During Jeff's illness we sought a lot of comfort. We looked for people and words and things to ease our pain. I carried around a notebook with important information and things that were special to me. It had some pictures and some prayers that I looked at a lot. I haven't opened the notebook in months but I moved it the other day and a piece of paper containing a prayer must have fallen out. I found it today. I need to share it because I think we all need to be sharing the things that comfort us. It's really more of a commission, a blessing. It's something very special to me.

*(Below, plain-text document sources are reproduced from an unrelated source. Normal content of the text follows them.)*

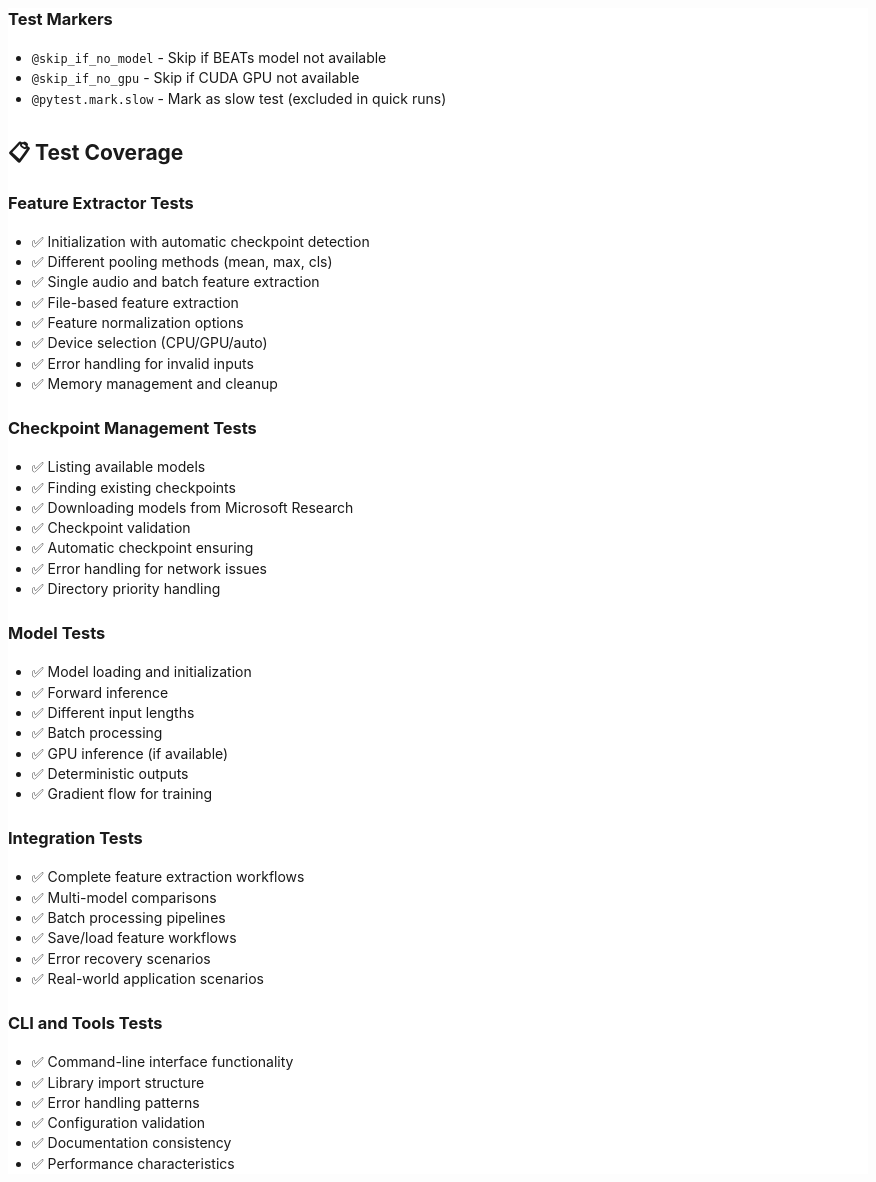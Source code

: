 ### Test Markers

- `@skip_if_no_model` - Skip if BEATs model not available
- `@skip_if_no_gpu` - Skip if CUDA GPU not available
- `@pytest.mark.slow` - Mark as slow test (excluded in quick runs)

## 📋 Test Coverage

### Feature Extractor Tests

- ✅ Initialization with automatic checkpoint detection
- ✅ Different pooling methods (mean, max, cls)
- ✅ Single audio and batch feature extraction
- ✅ File-based feature extraction
- ✅ Feature normalization options
- ✅ Device selection (CPU/GPU/auto)
- ✅ Error handling for invalid inputs
- ✅ Memory management and cleanup

### Checkpoint Management Tests

- ✅ Listing available models
- ✅ Finding existing checkpoints
- ✅ Downloading models from Microsoft Research
- ✅ Checkpoint validation
- ✅ Automatic checkpoint ensuring
- ✅ Error handling for network issues
- ✅ Directory priority handling

### Model Tests

- ✅ Model loading and initialization
- ✅ Forward inference
- ✅ Different input lengths
- ✅ Batch processing
- ✅ GPU inference (if available)
- ✅ Deterministic outputs
- ✅ Gradient flow for training

### Integration Tests

- ✅ Complete feature extraction workflows
- ✅ Multi-model comparisons
- ✅ Batch processing pipelines
- ✅ Save/load feature workflows
- ✅ Error recovery scenarios
- ✅ Real-world application scenarios

### CLI and Tools Tests

- ✅ Command-line interface functionality
- ✅ Library import structure
- ✅ Error handling patterns
- ✅ Configuration validation
- ✅ Documentation consistency
- ✅ Performance characteristics
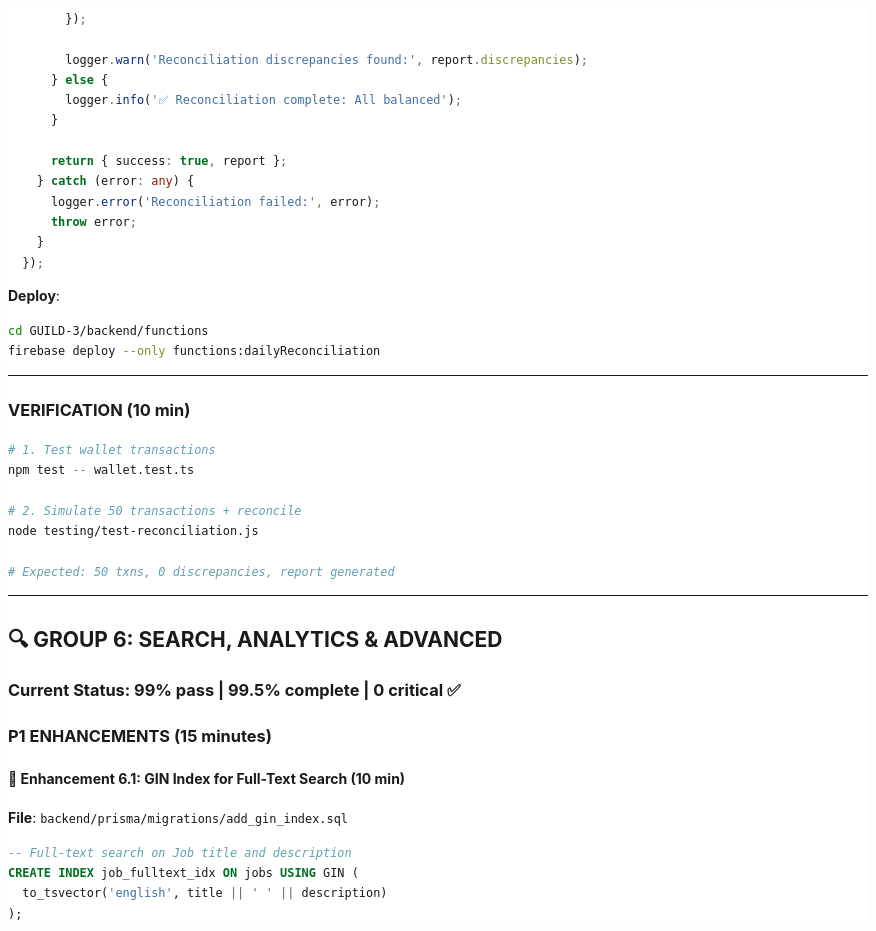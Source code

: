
 ```typescript
        });
        
        logger.warn('Reconciliation discrepancies found:', report.discrepancies);
      } else {
        logger.info('✅ Reconciliation complete: All balanced');
      }
      
      return { success: true, report };
    } catch (error: any) {
      logger.error('Reconciliation failed:', error);
      throw error;
    }
  });
```

**Deploy**:
```bash
cd GUILD-3/backend/functions
firebase deploy --only functions:dailyReconciliation
```

---

### **VERIFICATION** (10 min)
```bash
# 1. Test wallet transactions
npm test -- wallet.test.ts

# 2. Simulate 50 transactions + reconcile
node testing/test-reconciliation.js

# Expected: 50 txns, 0 discrepancies, report generated
```

---

## 🔍 GROUP 6: SEARCH, ANALYTICS & ADVANCED

### **Current Status**: 99% pass | 99.5% complete | 0 critical ✅

### **P1 ENHANCEMENTS** (15 minutes)

#### 🌟 Enhancement 6.1: GIN Index for Full-Text Search (10 min)
**File**: `backend/prisma/migrations/add_gin_index.sql`
```sql
-- Full-text search on Job title and description
CREATE INDEX job_fulltext_idx ON jobs USING GIN (
  to_tsvector('english', title || ' ' || description)
);
```

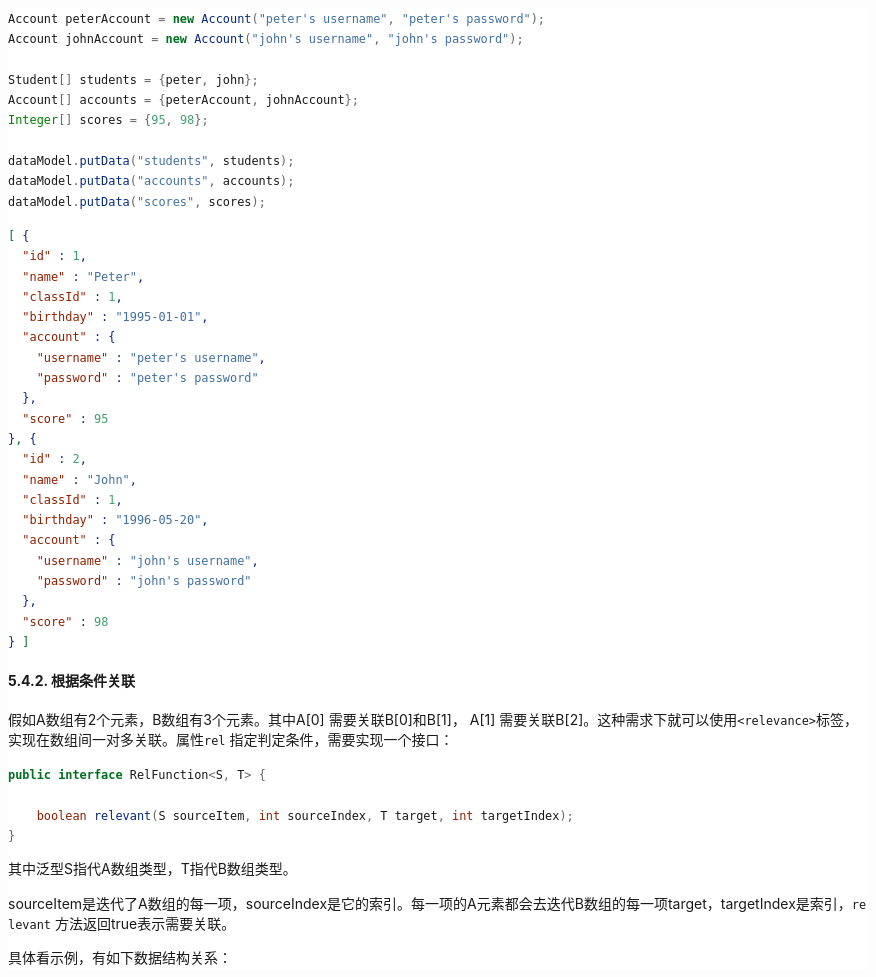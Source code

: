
 ```java
Account peterAccount = new Account("peter's username", "peter's password");
Account johnAccount = new Account("john's username", "john's password");

Student[] students = {peter, john};
Account[] accounts = {peterAccount, johnAccount};
Integer[] scores = {95, 98};

dataModel.putData("students", students);
dataModel.putData("accounts", accounts);
dataModel.putData("scores", scores);
```

```json
[ {
  "id" : 1,
  "name" : "Peter",
  "classId" : 1,
  "birthday" : "1995-01-01",
  "account" : {
    "username" : "peter's username",
    "password" : "peter's password"
  },
  "score" : 95
}, {
  "id" : 2,
  "name" : "John",
  "classId" : 1,
  "birthday" : "1996-05-20",
  "account" : {
    "username" : "john's username",
    "password" : "john's password"
  },
  "score" : 98
} ]
```

#### <a name="chapter542">**5.4.2. 根据条件关联**</a>

假如A数组有2个元素，B数组有3个元素。其中A[0] 需要关联B[0]和B[1]， A[1] 需要关联B[2]。这种需求下就可以使用`<relevance>`标签，实现在数组间一对多关联。属性`rel` 指定判定条件，需要实现一个接口：

```java
public interface RelFunction<S, T> {

    boolean relevant(S sourceItem, int sourceIndex, T target, int targetIndex);
}
```

其中泛型S指代A数组类型，T指代B数组类型。

sourceItem是迭代了A数组的每一项，sourceIndex是它的索引。每一项的A元素都会去迭代B数组的每一项target，targetIndex是索引，`relevant` 方法返回true表示需要关联。

具体看示例，有如下数据结构关系：
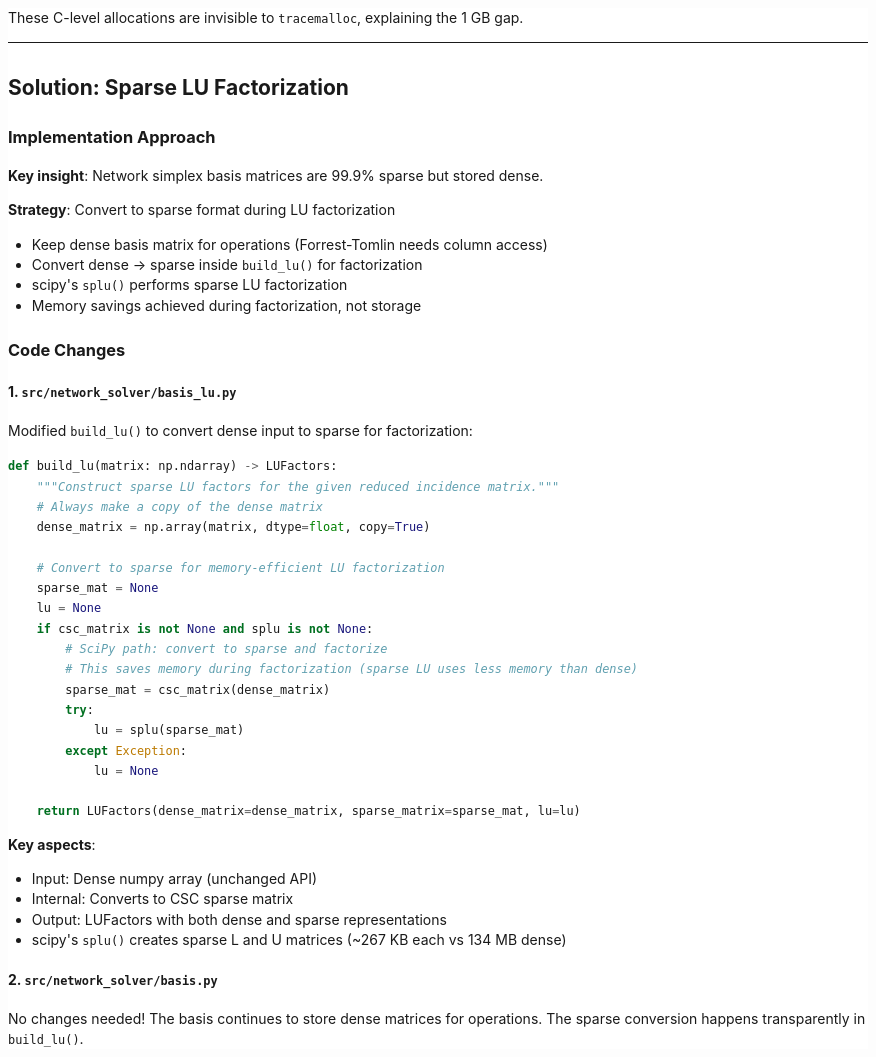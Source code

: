 These C-level allocations are invisible to `tracemalloc`, explaining the 1 GB gap.

---

## Solution: Sparse LU Factorization

### Implementation Approach

**Key insight**: Network simplex basis matrices are 99.9% sparse but stored dense.

**Strategy**: Convert to sparse format during LU factorization
- Keep dense basis matrix for operations (Forrest-Tomlin needs column access)
- Convert dense → sparse inside `build_lu()` for factorization
- scipy's `splu()` performs sparse LU factorization
- Memory savings achieved during factorization, not storage

### Code Changes

#### 1. `src/network_solver/basis_lu.py`

Modified `build_lu()` to convert dense input to sparse for factorization:

```python
def build_lu(matrix: np.ndarray) -> LUFactors:
    """Construct sparse LU factors for the given reduced incidence matrix."""
    # Always make a copy of the dense matrix
    dense_matrix = np.array(matrix, dtype=float, copy=True)
    
    # Convert to sparse for memory-efficient LU factorization
    sparse_mat = None
    lu = None
    if csc_matrix is not None and splu is not None:
        # SciPy path: convert to sparse and factorize
        # This saves memory during factorization (sparse LU uses less memory than dense)
        sparse_mat = csc_matrix(dense_matrix)
        try:
            lu = splu(sparse_mat)
        except Exception:
            lu = None
    
    return LUFactors(dense_matrix=dense_matrix, sparse_matrix=sparse_mat, lu=lu)
```

**Key aspects**:
- Input: Dense numpy array (unchanged API)
- Internal: Converts to CSC sparse matrix
- Output: LUFactors with both dense and sparse representations
- scipy's `splu()` creates sparse L and U matrices (~267 KB each vs 134 MB dense)

#### 2. `src/network_solver/basis.py`

No changes needed! The basis continues to store dense matrices for operations. The sparse conversion happens transparently in `build_lu()`.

The words were written by my cousin John to my Aunt Kay. John was comforting her as she grieved the loss of her daughter, Lauren. The prayer wasn't about me or Jeff but we held on to it like it was. We read it a lot. And today I think there are a lot of people that can hold on to it. The words are meant for all of us, especially those who are hurting so much today.
"May God, the father of all, firmly set you in the moment,
May you be suffocated by love,
May you have the courage and fortitude to cry, yell, appreciate silence, revel in "keeping busy," and find an interval of laughter.
May the MERCY of Jesus Christ follow all your works.
May your hands find joy, do goodness, and demonstrate love.
May the militant action of the Holy Spirit bring you the Grace of God in whatever moment you find yourself."
We need to generate more mercy, more love for one another and more tolerance to everyone. I'm in short supply but I am going to do my best.
Leta
Monday, December 17, 2012
Wednesday, December 12, 2012
12-12-12
It's supposed to be a lucky day. I don't know if I believe in luck but it would be nice to have a good day. Life is continuing to move us along. We are busy. We are sad. We're a little lost. We're trying our best. We're wanting Jeff everyday and some of us are VERY mad. I've come to the conclusion that you have to feel it all sooner or later. So here we are swimming in it. It's not fun and after only three months we are pretty sure there is no ending to this sorrow or a chance we will ever be happy again. The kids and I have one big secret. We can fake it. We can go out in public, we can be around people and we can smile and even laugh. But our little family knows the truth.
So we are trying to get through this horrible holiday season. We put up our tree and decorations and lights. We are going through the motions. We didn't go or participate in the Christmas pageant. I don't know if we will go to Christmas Eve church. We limit our exposure to Christmas carols on the radio. And happy, jolly people - well, we steer away from them. The kids are still all in for presents though.
Football is over and all 3 kids are playing basketball. They all want to just be normal and be with their friends. I'm trying not to hover and hold on too tight. Luke got accepted to Texas Tech and WTAMU. I'm sure he'll go to Tech. He deserves that wonderful experience! Gracie and Jake and I can't even talk about how much we'll miss him. Stock show season is quickly approaching and we will be headed to Ft Worth, San Antonio and Houston. So I'm glad our time will be filled.
I've decided to keep up the blog for a little bit longer. I think it will be something the kids will want to read when they're adults. There must be so much they can't understand or process right now. And maybe me too.